## Task brief
Give back nothing but the number of lines in these entries that contain the word "analytics".

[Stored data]
== Segment start ==
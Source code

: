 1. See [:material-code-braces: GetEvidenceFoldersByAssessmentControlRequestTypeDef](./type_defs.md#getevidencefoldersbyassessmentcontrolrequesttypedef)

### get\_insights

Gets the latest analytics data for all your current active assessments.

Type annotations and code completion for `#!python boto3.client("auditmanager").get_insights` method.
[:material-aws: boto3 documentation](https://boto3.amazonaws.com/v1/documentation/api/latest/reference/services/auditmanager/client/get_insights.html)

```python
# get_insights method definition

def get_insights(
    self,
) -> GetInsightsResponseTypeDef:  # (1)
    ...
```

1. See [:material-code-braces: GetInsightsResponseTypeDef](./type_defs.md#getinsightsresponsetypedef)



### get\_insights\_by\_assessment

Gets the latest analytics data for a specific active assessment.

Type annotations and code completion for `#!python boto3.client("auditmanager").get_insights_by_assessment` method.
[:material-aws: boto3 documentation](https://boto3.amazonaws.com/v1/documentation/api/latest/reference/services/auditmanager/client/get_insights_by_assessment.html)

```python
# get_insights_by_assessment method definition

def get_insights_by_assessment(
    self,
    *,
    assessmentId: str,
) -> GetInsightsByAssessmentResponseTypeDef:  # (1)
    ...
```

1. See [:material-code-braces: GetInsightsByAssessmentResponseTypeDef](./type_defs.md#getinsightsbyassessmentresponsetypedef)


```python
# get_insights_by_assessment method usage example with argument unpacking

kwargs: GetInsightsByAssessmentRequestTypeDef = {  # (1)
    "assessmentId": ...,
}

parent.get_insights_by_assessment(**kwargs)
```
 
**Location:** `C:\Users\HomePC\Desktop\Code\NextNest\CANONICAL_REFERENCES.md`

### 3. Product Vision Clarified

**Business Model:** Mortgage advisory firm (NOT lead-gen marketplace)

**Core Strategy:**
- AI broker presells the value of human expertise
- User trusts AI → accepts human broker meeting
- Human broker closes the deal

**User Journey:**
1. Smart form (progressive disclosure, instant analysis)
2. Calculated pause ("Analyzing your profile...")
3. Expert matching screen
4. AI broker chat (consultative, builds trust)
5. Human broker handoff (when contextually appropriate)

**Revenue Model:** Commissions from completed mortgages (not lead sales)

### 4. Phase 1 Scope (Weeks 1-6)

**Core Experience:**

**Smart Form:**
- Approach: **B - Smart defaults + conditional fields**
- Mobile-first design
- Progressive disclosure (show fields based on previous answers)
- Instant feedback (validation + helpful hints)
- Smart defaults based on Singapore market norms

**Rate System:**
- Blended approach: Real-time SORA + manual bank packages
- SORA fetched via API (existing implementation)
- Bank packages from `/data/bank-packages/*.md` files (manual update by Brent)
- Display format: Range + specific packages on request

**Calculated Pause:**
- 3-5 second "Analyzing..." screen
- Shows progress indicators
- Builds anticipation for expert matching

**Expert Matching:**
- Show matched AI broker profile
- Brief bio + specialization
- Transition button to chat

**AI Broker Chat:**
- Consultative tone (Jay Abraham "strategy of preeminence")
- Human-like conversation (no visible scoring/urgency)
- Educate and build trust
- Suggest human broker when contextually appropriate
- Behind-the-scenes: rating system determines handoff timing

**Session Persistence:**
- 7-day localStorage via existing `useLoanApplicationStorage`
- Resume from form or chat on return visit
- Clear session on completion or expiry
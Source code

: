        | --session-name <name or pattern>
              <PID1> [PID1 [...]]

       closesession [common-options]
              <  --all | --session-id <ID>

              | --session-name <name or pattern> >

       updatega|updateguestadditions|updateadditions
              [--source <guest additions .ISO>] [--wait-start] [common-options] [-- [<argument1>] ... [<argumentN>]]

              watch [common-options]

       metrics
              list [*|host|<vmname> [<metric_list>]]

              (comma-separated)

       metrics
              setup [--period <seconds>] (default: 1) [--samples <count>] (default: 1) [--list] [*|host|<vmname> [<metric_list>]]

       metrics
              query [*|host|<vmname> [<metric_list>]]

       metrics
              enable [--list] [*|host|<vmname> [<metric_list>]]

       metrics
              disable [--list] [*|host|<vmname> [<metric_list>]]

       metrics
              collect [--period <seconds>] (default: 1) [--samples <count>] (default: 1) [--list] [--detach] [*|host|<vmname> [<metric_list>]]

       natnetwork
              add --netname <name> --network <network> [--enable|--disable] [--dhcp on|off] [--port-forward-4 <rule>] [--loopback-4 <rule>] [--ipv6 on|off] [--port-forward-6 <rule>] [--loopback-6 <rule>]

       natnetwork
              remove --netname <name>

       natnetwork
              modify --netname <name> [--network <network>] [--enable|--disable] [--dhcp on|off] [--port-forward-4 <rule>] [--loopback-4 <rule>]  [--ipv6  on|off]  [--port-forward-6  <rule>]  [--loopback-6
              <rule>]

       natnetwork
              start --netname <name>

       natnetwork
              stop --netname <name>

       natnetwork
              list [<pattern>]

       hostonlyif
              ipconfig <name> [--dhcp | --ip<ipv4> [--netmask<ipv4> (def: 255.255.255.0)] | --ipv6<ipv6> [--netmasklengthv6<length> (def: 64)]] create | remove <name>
== Segment end ==
## Solution for this problem
2